Please restate, word for word, the lines below that begin at the one with "onde os valores" and end at the one with "Este modelo foi". Leave out all other lines.

****************************************

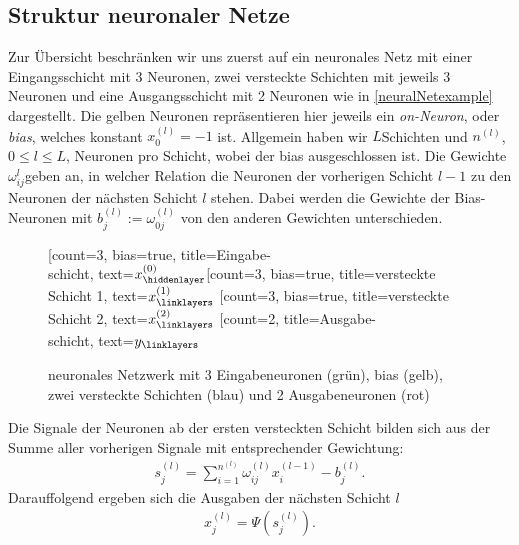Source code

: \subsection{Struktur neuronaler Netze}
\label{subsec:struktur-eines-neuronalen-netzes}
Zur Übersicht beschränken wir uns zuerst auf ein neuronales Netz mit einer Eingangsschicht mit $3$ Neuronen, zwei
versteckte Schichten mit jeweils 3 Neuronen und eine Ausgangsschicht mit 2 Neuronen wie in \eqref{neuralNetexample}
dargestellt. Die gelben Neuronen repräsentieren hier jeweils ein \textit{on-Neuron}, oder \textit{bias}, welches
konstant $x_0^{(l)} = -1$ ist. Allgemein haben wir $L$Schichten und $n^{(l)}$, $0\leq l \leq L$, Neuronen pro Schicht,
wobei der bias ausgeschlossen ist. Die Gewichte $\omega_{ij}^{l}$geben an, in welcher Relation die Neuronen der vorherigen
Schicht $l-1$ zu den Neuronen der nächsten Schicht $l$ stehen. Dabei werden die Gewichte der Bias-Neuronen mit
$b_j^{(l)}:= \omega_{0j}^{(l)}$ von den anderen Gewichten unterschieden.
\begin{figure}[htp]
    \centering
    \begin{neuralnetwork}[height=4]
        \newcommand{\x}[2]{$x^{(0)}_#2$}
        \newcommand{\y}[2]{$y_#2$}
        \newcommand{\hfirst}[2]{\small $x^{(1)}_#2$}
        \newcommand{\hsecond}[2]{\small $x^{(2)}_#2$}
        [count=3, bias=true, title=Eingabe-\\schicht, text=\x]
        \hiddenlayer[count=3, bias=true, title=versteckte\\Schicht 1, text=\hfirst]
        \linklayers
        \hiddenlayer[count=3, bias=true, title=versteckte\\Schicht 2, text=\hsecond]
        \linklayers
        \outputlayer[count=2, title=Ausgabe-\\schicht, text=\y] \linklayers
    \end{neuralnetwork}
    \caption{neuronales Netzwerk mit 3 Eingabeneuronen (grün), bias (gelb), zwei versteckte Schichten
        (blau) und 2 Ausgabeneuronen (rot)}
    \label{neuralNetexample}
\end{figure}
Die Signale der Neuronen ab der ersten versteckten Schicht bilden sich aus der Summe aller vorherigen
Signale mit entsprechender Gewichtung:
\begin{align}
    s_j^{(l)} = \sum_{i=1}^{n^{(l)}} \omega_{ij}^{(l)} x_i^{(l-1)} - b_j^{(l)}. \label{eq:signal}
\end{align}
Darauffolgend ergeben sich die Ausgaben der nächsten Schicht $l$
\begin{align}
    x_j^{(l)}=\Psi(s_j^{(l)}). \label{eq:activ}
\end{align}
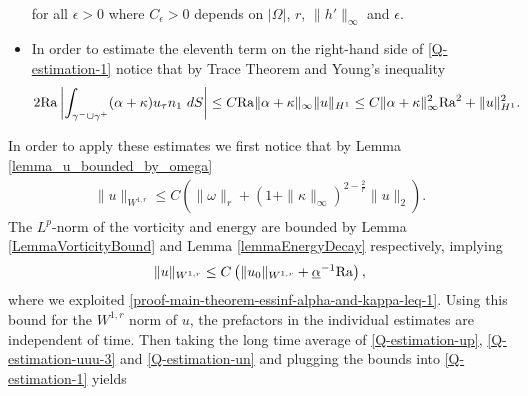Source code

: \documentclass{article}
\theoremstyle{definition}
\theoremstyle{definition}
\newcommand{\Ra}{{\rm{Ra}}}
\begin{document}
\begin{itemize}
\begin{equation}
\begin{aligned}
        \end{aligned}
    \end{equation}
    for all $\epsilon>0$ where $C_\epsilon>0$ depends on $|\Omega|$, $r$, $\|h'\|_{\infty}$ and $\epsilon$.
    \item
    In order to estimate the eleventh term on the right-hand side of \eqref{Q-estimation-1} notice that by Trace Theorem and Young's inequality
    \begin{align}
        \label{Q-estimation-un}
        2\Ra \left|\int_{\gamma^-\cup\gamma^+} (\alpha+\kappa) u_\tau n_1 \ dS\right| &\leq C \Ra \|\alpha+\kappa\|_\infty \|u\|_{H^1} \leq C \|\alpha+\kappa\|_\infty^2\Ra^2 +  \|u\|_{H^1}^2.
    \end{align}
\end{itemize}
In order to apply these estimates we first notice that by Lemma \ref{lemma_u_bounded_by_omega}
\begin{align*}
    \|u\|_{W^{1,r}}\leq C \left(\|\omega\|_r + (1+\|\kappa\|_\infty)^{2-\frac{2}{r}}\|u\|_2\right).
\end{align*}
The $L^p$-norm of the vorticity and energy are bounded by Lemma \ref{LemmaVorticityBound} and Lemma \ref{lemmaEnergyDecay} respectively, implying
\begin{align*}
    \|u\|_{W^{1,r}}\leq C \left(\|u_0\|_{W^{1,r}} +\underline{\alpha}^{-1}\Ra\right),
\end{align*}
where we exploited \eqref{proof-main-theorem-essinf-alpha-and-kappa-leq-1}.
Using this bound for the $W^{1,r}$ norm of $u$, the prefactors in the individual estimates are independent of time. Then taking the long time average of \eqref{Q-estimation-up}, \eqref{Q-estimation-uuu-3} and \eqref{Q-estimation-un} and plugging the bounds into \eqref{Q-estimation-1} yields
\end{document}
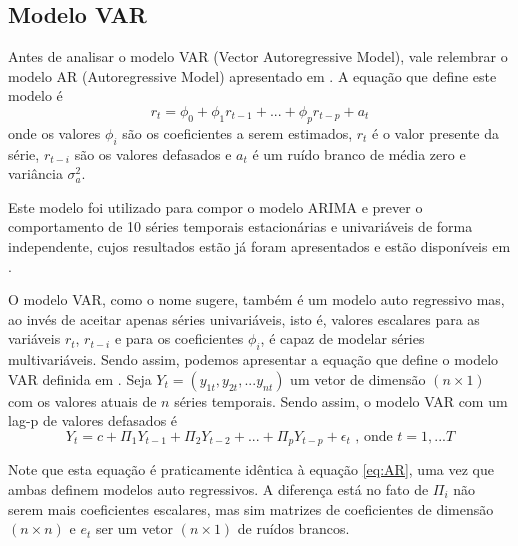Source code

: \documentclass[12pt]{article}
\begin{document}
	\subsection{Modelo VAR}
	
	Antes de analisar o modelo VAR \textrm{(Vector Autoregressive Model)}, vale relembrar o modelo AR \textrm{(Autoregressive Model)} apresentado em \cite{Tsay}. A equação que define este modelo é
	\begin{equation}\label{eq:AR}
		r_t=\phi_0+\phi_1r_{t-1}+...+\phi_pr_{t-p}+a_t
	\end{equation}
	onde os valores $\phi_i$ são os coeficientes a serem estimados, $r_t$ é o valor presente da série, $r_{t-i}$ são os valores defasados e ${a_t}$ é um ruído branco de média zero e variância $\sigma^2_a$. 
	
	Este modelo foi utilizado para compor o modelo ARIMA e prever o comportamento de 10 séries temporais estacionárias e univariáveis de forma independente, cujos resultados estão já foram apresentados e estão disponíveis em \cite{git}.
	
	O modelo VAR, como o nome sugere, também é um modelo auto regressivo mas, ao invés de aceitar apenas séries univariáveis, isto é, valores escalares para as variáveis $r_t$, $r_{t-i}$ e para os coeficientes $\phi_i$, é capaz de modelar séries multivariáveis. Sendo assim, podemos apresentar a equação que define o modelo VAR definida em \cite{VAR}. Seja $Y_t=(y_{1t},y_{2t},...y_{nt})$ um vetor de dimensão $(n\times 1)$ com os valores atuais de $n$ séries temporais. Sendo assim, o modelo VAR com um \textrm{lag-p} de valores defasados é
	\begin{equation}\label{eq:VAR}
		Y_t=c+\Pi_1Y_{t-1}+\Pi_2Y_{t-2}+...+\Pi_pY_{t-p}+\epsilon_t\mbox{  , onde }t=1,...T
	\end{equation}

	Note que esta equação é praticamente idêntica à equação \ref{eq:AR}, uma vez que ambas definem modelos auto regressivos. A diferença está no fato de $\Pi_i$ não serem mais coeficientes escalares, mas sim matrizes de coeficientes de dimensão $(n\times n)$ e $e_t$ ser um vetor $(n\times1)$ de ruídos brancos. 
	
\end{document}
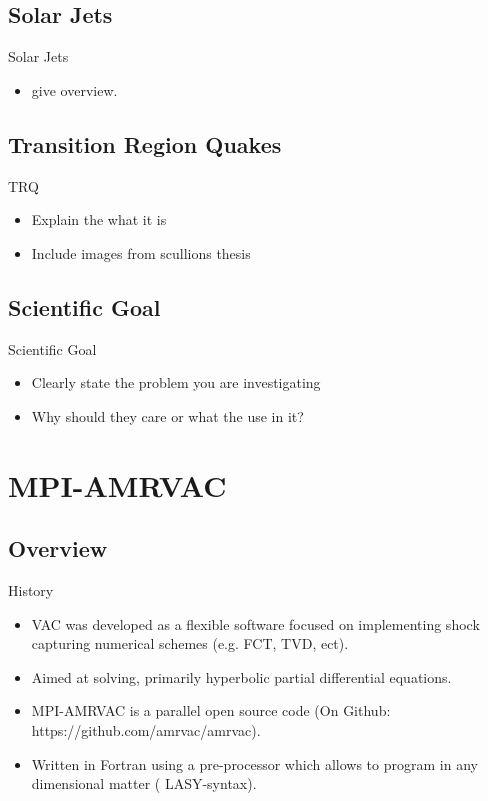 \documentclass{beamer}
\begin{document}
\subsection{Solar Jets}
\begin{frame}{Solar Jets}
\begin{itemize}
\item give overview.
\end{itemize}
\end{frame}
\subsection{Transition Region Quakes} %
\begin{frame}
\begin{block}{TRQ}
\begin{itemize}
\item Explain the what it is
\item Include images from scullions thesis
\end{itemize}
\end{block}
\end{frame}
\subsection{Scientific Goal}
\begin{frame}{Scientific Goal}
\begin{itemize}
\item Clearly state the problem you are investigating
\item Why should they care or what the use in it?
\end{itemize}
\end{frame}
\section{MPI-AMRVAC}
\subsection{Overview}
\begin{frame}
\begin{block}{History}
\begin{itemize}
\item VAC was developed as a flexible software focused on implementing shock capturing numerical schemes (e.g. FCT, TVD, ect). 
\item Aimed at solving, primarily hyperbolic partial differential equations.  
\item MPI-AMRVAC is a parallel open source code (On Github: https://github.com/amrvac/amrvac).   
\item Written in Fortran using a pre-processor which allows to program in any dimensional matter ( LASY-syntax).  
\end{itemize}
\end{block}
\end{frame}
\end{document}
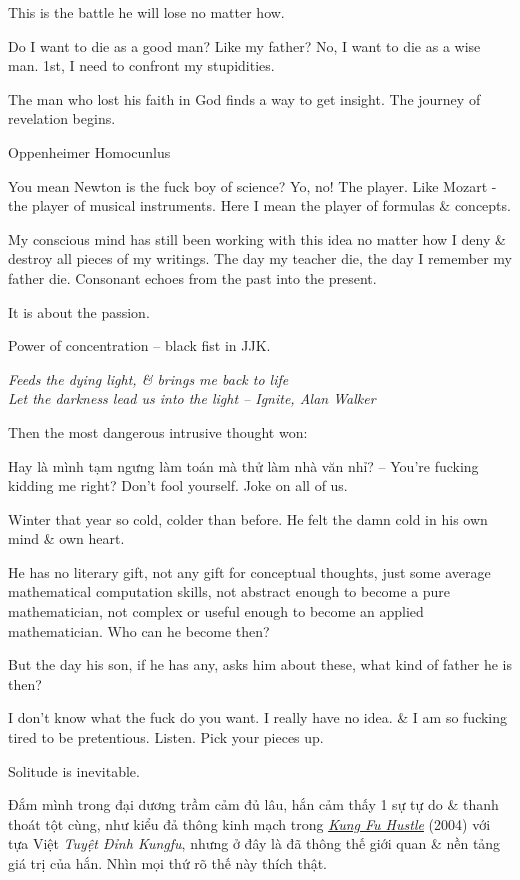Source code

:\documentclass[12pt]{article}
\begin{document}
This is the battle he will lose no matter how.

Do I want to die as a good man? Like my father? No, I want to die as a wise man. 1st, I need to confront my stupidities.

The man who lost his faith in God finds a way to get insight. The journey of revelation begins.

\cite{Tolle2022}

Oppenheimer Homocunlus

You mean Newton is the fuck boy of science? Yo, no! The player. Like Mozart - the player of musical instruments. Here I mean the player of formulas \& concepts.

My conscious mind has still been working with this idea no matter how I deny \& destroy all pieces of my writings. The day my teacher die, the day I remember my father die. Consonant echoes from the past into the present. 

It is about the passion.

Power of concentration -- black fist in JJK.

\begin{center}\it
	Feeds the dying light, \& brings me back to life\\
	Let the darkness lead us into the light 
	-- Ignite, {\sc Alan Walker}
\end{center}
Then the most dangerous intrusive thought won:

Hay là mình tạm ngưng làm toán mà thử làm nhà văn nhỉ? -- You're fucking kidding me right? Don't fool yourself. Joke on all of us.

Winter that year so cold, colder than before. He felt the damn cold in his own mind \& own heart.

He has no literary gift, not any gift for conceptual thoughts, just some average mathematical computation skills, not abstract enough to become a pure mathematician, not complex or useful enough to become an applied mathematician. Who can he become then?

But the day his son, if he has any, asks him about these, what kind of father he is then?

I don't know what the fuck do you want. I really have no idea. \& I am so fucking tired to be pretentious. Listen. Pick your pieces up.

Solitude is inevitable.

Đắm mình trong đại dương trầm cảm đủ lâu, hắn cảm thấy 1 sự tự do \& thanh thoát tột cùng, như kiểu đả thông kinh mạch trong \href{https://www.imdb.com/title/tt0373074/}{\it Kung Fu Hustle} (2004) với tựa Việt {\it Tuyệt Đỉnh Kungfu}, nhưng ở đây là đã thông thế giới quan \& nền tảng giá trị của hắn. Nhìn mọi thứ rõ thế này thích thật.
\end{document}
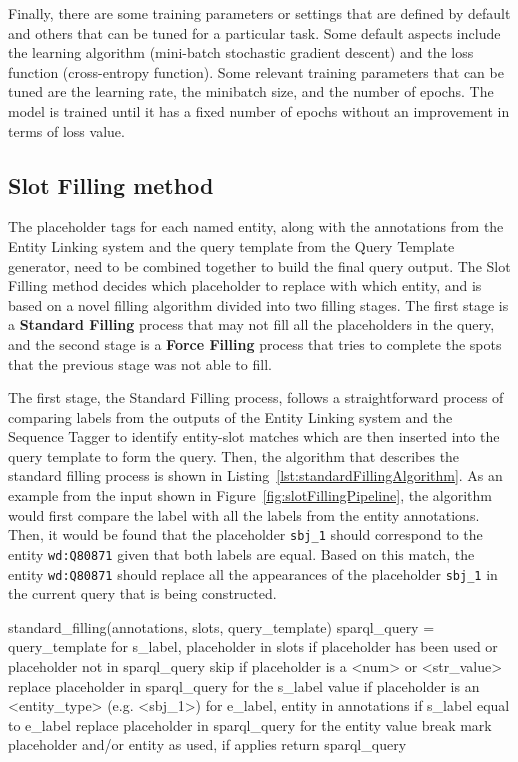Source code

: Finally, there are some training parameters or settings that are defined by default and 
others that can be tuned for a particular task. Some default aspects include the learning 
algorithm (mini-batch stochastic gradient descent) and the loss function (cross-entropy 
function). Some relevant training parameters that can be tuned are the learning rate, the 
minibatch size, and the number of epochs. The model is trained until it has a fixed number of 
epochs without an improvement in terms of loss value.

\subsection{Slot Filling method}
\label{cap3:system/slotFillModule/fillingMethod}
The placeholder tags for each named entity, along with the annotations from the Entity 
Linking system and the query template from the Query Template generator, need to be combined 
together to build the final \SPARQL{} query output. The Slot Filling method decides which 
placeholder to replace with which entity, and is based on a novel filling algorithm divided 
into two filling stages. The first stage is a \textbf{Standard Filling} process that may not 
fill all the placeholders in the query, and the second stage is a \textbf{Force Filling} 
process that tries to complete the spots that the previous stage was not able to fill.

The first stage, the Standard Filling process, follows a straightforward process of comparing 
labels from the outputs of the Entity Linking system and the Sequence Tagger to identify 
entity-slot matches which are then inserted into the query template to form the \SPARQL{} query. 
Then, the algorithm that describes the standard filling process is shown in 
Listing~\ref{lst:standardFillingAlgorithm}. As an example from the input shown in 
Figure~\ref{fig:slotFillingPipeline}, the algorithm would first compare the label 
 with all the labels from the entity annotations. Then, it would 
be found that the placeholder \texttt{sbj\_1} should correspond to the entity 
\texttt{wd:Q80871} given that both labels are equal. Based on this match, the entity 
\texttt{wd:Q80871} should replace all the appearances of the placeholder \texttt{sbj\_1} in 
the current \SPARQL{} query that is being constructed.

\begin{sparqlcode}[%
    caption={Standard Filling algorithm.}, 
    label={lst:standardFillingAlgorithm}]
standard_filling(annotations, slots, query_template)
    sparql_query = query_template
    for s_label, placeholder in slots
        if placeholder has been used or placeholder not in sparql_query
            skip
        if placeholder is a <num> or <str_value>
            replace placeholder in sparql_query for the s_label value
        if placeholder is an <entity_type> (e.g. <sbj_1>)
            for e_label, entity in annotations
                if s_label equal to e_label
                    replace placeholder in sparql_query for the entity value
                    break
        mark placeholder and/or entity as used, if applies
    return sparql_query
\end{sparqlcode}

****************************************

- _Response below_
	onde os valores $\phi_i$ são os coeficientes a serem estimados, $r_t$ é o valor presente da série, $r_{t-i}$ são os valores defasados e ${a_t}$ é um ruído branco de média zero e variância $\sigma^2_a$. 
	
	Este modelo foi utilizado para compor o modelo ARIMA e prever o comportamento de 10 séries temporais estacionárias e univariáveis de forma independente, cujos resultados estão já foram apresentados e estão disponíveis em \cite{git}.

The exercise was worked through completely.